Si presentò colui che aveva ricevuto cinque talenti e ne portò altri cinque, dicendo: “Signore, mi hai consegnato cinque talenti; ecco, ne ho guadagnati altri cinque”. “Bene, servo buono e fedele – gli disse il suo padrone –, sei stato fedele nel poco, ti darò potere su molto; prendi parte alla gioia del tuo padrone”.
Si presentò poi colui che aveva ricevuto due talenti e disse: “Signore, mi hai consegnato due talenti; ecco, ne ho guadagnati altri due”. “Bene, servo buono e fedele – gli disse il suo padrone –, sei stato fedele nel poco, ti darò potere su molto; prendi parte alla gioia del tuo padrone”.
Si presentò infine anche colui che aveva ricevuto un solo talento e disse: “Signore, so che sei un uomo duro, che mieti dove non hai seminato e raccogli dove non hai sparso. Ho avuto paura e sono andato a nascondere il tuo talento sotto terra: ecco ciò che è tuo”.
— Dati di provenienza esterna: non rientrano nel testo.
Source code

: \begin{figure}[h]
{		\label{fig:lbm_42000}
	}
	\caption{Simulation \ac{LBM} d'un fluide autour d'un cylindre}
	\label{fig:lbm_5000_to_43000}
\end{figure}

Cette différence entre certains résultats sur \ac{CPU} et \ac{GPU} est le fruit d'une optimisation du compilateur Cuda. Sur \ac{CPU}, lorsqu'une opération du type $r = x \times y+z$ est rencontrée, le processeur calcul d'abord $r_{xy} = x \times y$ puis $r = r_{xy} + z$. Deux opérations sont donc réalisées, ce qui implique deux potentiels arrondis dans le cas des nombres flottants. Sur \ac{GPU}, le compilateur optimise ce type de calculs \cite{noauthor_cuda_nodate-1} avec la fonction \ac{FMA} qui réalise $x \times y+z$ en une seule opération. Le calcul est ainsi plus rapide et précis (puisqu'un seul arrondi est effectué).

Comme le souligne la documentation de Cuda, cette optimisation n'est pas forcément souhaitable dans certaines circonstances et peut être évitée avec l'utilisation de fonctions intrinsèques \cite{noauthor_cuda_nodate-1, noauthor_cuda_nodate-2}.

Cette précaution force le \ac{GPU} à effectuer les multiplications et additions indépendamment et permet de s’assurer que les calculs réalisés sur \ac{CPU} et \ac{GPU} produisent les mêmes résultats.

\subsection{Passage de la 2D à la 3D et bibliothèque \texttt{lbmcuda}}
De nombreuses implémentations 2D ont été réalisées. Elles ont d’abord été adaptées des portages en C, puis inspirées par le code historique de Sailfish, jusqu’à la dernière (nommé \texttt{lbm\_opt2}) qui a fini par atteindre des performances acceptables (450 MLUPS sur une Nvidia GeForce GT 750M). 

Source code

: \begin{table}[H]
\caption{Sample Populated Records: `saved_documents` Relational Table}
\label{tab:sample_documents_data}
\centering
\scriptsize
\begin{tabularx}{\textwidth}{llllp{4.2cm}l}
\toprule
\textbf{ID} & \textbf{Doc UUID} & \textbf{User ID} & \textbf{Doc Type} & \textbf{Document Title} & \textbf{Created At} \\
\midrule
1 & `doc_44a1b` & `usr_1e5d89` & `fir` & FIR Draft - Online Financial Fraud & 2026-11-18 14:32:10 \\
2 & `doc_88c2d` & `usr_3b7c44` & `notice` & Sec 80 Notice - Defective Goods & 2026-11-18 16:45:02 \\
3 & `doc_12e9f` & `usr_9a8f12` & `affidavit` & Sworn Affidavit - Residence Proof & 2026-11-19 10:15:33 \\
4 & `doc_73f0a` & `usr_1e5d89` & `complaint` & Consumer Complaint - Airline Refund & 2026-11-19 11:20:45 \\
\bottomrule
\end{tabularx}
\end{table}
Il padrone gli rispose: “Servo malvagio e pigro, tu sapevi che mieto dove non ho seminato e raccolgo dove non ho sparso; avresti dovuto affidare il mio denaro ai banchieri e così, ritornando, avrei ritirato il mio con l’interesse. Toglietegli dunque il talento, e datelo a chi ha i dieci talenti. Perché a chiunque ha, verrà dato e sarà nell’abbondanza; ma a chi non ha, verrà tolto anche quello che ha. E il servo inutile gettatelo fuori nelle tenebre; là sarà pianto e stridore di denti”».